Sitadel lance un marché virtuel bien réel

Pour approvisionner les habitants du Sud-Isère en produits frais et locaux, la chambre d'agriculture et les acteurs locaux ont mis sur pied une plateforme pour faire son marché en toute sécurité.
Sitadel lance un marché virtuel bien réel

En ces temps confinés, les habitants du Sud-Isère ont presque retrouvé leur marché. Début avril, pour faire face à leur fermeture, les producteurs locaux et la chambre d'agriculture, via le comité de territoire Sitadel, ont en effet développé mangerlocal-sudisere.fr, une plateforme permettant d'acheter des produits locaux tout en respectant les consignes de sécurité imposées par la crise sanitaire liée au coronavirus.

Plan B

Tout est parti de Mens. Au début du confinement, la commune ne tenant plus à ce que le marché hebdomadaire se tienne sous sa forme habituelle, les acteurs locaux ont monté un plan B. « En temps normal, le marché de Mens, c'est entre quinze et vingt producteurs, précise Marie-Dominique Montixi, conseillère territoriale à la chambre d'agriculture et animatrice Sitadel. Il était important de continuer à faire vivre cette activité locale, d'un point de vue économique comme humain et social. »

Par chance, le territoire est rôdé depuis plusieurs années au fonctionnement de plateformes de type Biaupanier, un site de vente directe regroupant une vingtaine de producteurs bio, du Trièves pour la plupart. Ce système permet aux producteurs de proposer leurs denrées sous forme de paniers livrés chaque semaine dans des points relais. Pragmatique, Sitadel s'est appuyé sur cet atout pour développer un marché virtuel... bien réel. « Notre choix s'est tout de suite tourné vers la plateforme de vente directe panierlocal.com, solution en ligne déjà utilisée dans le territoire par plusieurs producteurs, explique Marie-Dominique Montixi. Il était important pour nous, même si la situation était inédite et nous obligeait à réagir vite, de capitaliser sur l'outil à mettre en place, afin de ne pas demander aux producteurs de ressaisir leur base de données produit. »

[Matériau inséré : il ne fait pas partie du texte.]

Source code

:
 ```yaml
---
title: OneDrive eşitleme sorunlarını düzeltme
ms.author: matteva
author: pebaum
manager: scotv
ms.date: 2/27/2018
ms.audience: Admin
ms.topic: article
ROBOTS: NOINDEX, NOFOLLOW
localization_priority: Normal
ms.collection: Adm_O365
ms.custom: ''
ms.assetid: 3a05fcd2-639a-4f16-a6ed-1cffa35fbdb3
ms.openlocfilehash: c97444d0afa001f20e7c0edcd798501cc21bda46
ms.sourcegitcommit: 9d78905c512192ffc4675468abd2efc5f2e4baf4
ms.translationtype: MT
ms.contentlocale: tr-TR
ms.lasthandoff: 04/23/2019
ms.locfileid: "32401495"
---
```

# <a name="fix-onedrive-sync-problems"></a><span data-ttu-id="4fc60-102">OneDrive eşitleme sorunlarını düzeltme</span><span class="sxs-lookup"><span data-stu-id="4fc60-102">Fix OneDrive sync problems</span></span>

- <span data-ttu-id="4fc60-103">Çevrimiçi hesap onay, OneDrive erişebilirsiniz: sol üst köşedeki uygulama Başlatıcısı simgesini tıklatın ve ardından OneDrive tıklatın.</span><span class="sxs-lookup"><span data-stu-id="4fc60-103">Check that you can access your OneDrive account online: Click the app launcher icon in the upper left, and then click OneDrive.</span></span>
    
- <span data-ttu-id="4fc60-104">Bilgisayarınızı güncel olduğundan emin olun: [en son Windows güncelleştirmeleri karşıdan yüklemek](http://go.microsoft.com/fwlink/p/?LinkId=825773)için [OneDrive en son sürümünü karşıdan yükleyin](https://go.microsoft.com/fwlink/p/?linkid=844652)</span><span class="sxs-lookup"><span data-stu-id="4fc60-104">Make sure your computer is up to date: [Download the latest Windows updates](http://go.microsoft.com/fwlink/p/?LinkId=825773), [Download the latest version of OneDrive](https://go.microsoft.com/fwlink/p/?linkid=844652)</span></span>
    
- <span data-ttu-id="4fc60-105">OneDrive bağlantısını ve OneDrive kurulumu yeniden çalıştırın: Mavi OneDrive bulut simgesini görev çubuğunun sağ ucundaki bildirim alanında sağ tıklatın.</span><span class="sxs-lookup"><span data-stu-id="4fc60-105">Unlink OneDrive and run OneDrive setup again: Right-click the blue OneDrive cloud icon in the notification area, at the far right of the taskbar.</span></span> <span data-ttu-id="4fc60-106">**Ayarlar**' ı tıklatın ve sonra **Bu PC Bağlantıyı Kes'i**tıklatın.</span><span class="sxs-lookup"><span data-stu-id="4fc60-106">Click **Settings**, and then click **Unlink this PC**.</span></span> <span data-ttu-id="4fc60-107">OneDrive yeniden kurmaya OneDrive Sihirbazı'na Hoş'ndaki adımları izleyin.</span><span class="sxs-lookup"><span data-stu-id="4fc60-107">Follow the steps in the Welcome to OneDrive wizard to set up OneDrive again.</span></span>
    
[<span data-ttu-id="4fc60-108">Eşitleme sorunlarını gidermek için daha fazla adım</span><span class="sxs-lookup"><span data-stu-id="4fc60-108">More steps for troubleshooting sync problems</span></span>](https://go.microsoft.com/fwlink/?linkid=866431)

Panierlocal.com ayant déjà fait ses preuves auprès des producteurs et de particuliers, la solution a semblé suffisamment pertinente pour déployer mangerlocal-sudisere.fr en partant d'un même logiciel web de gestion. « A terme, il est intéressant de disposer d'outils qui communiquent entre eux », souligne Marie-Dominique Montixi qui y voit un intérêt stratégique au-delà de la crise sanitaire. Dans le même temps, les membres de Sitadel ont appelé tous les producteurs leur demandant s'ils étaient intéressés par l'outil. Résultat : la plateforme a été montée en deux jours et mise en ligne le 2 avril.

Fonctionnement simple

Côté fonctionnement : rien de plus simple. Les consommateurs se rendent sur le site de mangerlocal-sudisere.fr et font leur marché en fonction des références proposées par les producteurs. Les commandes sont ouvertes du mardi matin au jeudi soir tard (22 heures). Après le paiement en ligne, ils prennent rendez-vous le samedi matin pour retirer leur commande selon un créneau horaire défini à l'avance de façon à limiter les risques sanitaires. Les clients reçoivent leur bon de livraison le vendredi et vont récupérer leur commande le samedi matin à Mens (face au collège) ou à Monestier-de-Clermont (devant le Granjou). L'encadrement est assuré par des bénévoles qui se chargent d'installer les tables pour la distribution des paniers et de veiller au bon déroulement des opérations.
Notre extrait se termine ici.